● **Your assignment**
Copy out the lines below that hold the word "lightweight".
Source information Block Start
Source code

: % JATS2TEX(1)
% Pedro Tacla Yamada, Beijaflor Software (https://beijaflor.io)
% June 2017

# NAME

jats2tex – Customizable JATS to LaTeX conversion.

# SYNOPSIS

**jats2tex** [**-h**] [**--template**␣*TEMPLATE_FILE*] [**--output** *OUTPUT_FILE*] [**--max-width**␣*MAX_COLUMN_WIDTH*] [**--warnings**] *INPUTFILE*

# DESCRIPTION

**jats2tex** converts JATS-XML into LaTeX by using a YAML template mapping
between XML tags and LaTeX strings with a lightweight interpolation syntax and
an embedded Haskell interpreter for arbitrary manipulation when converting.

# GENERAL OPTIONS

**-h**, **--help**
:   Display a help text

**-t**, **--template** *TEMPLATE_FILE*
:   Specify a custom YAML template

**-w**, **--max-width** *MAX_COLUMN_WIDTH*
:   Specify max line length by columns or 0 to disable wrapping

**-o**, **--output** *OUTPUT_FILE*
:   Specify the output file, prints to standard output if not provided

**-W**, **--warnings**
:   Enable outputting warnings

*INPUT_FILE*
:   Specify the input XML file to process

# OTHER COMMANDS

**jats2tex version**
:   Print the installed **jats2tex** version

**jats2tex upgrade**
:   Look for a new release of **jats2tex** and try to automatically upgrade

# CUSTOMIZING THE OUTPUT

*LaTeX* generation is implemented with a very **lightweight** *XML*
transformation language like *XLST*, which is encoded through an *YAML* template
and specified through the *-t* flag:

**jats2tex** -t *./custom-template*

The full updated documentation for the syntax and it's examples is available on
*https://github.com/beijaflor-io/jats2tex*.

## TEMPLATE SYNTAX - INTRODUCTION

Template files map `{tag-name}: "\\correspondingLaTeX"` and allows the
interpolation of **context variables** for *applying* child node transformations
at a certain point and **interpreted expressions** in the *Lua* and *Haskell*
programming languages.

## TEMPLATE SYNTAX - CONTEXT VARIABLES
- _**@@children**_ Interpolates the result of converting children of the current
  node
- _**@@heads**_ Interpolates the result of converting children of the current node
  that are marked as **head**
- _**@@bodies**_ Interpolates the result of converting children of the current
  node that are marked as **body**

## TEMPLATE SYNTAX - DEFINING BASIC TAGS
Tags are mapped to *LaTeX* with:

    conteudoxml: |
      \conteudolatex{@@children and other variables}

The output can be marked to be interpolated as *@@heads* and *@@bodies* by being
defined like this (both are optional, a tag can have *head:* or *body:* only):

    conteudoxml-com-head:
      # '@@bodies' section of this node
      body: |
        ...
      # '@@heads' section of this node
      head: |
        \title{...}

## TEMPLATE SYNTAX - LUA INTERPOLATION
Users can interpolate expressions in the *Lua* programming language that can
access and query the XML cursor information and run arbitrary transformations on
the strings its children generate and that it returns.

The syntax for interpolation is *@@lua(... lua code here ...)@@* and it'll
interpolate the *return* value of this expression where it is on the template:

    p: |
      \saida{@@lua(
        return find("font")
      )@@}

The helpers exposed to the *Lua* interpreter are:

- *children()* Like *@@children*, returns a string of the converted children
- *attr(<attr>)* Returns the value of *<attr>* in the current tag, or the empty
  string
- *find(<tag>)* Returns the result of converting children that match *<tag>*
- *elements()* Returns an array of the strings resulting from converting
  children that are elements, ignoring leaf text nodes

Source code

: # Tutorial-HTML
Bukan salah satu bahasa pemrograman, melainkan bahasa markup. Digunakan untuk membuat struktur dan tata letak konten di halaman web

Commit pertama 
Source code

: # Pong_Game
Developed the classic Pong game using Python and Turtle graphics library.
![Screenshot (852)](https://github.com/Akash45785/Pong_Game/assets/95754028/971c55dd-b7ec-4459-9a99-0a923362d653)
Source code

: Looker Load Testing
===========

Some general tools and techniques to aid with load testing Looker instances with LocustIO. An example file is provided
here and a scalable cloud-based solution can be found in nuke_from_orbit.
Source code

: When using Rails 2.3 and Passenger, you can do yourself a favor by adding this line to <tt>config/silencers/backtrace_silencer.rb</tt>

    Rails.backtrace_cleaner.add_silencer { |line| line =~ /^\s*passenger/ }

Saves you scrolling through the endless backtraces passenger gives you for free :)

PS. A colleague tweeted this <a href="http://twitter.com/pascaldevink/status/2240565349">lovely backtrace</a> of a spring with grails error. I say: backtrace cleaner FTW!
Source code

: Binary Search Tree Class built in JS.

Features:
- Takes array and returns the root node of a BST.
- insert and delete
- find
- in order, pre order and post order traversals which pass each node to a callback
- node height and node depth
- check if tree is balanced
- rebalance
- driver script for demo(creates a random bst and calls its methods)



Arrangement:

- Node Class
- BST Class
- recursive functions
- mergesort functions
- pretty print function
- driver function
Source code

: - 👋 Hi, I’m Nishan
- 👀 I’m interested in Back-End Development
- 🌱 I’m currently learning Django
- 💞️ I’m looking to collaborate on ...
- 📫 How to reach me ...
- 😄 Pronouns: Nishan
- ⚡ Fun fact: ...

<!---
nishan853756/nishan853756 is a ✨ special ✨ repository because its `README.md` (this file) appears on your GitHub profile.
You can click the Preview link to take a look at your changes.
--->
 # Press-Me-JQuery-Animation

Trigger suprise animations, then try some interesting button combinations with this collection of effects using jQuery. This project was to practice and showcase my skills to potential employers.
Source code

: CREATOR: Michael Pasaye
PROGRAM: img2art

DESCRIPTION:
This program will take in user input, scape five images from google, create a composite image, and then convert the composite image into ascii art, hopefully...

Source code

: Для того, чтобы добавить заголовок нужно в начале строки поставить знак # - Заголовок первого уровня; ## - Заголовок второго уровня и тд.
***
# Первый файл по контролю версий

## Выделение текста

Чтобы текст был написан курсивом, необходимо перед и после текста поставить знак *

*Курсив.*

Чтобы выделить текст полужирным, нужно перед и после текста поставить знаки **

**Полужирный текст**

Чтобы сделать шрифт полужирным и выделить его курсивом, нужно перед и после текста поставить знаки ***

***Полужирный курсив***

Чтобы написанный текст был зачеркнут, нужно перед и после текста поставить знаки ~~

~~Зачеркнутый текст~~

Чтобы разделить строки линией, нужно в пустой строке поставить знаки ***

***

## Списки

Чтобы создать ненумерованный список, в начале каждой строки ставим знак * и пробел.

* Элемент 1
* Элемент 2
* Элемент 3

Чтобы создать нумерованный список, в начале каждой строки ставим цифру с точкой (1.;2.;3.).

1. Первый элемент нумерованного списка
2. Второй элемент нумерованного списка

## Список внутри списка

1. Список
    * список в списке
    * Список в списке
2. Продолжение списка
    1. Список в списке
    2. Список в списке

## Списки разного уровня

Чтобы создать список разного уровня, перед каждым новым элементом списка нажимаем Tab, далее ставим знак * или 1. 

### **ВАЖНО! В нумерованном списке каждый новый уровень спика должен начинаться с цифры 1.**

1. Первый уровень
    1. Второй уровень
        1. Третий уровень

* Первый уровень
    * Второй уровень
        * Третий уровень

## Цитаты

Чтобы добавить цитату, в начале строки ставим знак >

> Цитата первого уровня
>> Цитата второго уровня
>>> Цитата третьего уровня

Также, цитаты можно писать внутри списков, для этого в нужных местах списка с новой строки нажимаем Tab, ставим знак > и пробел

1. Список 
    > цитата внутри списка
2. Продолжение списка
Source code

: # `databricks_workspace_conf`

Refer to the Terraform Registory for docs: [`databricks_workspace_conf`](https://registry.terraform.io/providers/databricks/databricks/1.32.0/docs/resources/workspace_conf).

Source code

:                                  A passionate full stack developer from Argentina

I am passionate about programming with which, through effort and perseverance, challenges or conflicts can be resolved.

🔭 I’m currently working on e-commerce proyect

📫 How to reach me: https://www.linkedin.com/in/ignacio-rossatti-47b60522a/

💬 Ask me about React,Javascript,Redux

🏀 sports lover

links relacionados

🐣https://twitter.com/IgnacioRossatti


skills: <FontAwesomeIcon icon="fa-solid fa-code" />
Source information Block End
● **Completed exercise**
between XML tags and LaTeX strings with a lightweight interpolation syntax and
*LaTeX* generation is implemented with a very **lightweight** *XML*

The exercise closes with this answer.